Top of DATA FOR REVIEW

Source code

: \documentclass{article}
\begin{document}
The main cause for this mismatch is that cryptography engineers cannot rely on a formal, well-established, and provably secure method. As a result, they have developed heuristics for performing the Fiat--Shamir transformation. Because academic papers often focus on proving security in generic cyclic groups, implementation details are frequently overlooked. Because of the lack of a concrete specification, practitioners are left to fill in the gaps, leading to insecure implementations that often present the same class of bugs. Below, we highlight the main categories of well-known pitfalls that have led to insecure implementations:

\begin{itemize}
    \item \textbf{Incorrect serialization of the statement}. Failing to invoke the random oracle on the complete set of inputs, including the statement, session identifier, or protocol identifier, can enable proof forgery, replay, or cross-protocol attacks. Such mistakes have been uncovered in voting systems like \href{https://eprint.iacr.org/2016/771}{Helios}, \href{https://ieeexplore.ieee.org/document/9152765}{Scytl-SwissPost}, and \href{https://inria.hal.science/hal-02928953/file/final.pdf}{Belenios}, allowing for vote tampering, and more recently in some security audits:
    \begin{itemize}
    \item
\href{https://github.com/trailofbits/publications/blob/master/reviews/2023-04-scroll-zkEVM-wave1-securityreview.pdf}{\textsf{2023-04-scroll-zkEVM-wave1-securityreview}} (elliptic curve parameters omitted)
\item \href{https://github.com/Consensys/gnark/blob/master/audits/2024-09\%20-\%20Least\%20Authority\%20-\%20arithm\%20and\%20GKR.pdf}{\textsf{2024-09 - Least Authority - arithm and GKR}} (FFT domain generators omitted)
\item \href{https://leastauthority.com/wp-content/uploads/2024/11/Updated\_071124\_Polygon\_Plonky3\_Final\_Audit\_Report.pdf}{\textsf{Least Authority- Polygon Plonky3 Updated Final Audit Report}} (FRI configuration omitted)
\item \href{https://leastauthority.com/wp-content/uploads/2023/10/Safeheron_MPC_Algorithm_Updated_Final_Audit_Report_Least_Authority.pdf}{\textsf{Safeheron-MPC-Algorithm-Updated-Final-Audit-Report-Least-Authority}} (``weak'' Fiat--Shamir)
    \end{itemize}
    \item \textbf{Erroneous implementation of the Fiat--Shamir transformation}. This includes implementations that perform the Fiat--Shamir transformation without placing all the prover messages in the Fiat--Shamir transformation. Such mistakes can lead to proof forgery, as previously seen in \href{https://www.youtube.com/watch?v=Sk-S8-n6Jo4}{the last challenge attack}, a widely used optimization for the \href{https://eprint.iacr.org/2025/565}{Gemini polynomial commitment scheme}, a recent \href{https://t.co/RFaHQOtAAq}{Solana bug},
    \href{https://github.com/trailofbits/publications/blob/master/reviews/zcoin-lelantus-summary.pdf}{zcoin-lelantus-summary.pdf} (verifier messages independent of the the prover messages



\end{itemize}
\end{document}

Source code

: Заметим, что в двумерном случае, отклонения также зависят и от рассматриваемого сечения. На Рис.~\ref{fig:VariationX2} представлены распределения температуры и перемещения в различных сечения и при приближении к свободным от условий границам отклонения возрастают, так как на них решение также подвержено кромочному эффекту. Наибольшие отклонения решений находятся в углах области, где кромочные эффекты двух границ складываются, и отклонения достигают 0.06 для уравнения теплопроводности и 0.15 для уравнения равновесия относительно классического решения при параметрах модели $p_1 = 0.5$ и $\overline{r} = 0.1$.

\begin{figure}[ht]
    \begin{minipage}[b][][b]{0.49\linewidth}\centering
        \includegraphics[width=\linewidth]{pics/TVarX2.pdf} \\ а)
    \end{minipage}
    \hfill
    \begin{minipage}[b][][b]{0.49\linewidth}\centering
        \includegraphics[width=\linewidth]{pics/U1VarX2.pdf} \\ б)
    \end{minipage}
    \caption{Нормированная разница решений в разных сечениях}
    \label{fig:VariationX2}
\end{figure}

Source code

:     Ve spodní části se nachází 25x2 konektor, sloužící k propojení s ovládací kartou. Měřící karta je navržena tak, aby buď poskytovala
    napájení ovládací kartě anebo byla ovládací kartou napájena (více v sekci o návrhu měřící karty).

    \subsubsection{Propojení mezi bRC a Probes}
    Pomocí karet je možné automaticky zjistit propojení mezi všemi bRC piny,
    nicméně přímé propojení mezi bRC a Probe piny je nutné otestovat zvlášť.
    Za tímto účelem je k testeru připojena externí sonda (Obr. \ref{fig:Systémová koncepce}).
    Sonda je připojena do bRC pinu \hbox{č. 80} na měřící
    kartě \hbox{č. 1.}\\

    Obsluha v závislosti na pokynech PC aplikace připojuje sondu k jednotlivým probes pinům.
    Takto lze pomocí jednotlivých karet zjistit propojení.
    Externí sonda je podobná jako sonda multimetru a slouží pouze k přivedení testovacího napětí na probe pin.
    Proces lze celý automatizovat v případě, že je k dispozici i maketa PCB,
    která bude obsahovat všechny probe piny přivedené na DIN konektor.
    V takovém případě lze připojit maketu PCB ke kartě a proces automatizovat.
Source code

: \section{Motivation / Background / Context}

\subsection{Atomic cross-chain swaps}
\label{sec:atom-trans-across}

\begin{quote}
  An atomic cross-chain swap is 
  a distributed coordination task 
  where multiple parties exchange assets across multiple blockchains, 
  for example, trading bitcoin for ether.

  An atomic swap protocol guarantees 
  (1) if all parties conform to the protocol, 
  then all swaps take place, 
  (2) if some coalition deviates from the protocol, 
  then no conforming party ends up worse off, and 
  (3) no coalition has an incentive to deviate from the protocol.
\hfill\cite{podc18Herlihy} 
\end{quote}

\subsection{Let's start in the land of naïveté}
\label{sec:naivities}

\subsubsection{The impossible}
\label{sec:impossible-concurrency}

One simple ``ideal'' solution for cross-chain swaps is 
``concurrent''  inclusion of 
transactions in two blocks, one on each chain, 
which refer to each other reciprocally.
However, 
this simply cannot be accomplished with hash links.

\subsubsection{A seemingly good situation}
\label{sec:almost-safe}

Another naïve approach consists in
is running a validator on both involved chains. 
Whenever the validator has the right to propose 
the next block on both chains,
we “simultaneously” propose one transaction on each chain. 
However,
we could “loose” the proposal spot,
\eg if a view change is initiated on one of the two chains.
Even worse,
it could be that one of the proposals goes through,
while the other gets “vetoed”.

Bottom of DATA FOR REVIEW

• DESCRIPTION OF THE TASK
Which lines of the records above contain the word "blob"? Report each one in full.

• RESPONSE TO THIS TASK
\href{https://github.com/trailofbits/publications/blob/master/reviews/2023-04-scroll-zkEVM-wave1-securityreview.pdf}{\textsf{2023-04-scroll-zkEVM-wave1-securityreview}} (elliptic curve parameters omitted)
\item \href{https://github.com/Consensys/gnark/blob/master/audits/2024-09\%20-\%20Least\%20Authority\%20-\%20arithm\%20and\%20GKR.pdf}{\textsf{2024-09 - Least Authority - arithm and GKR}} (FFT domain generators omitted)
    \href{https://github.com/trailofbits/publications/blob/master/reviews/zcoin-lelantus-summary.pdf}{zcoin-lelantus-summary.pdf} (verifier messages independent of the the prover messages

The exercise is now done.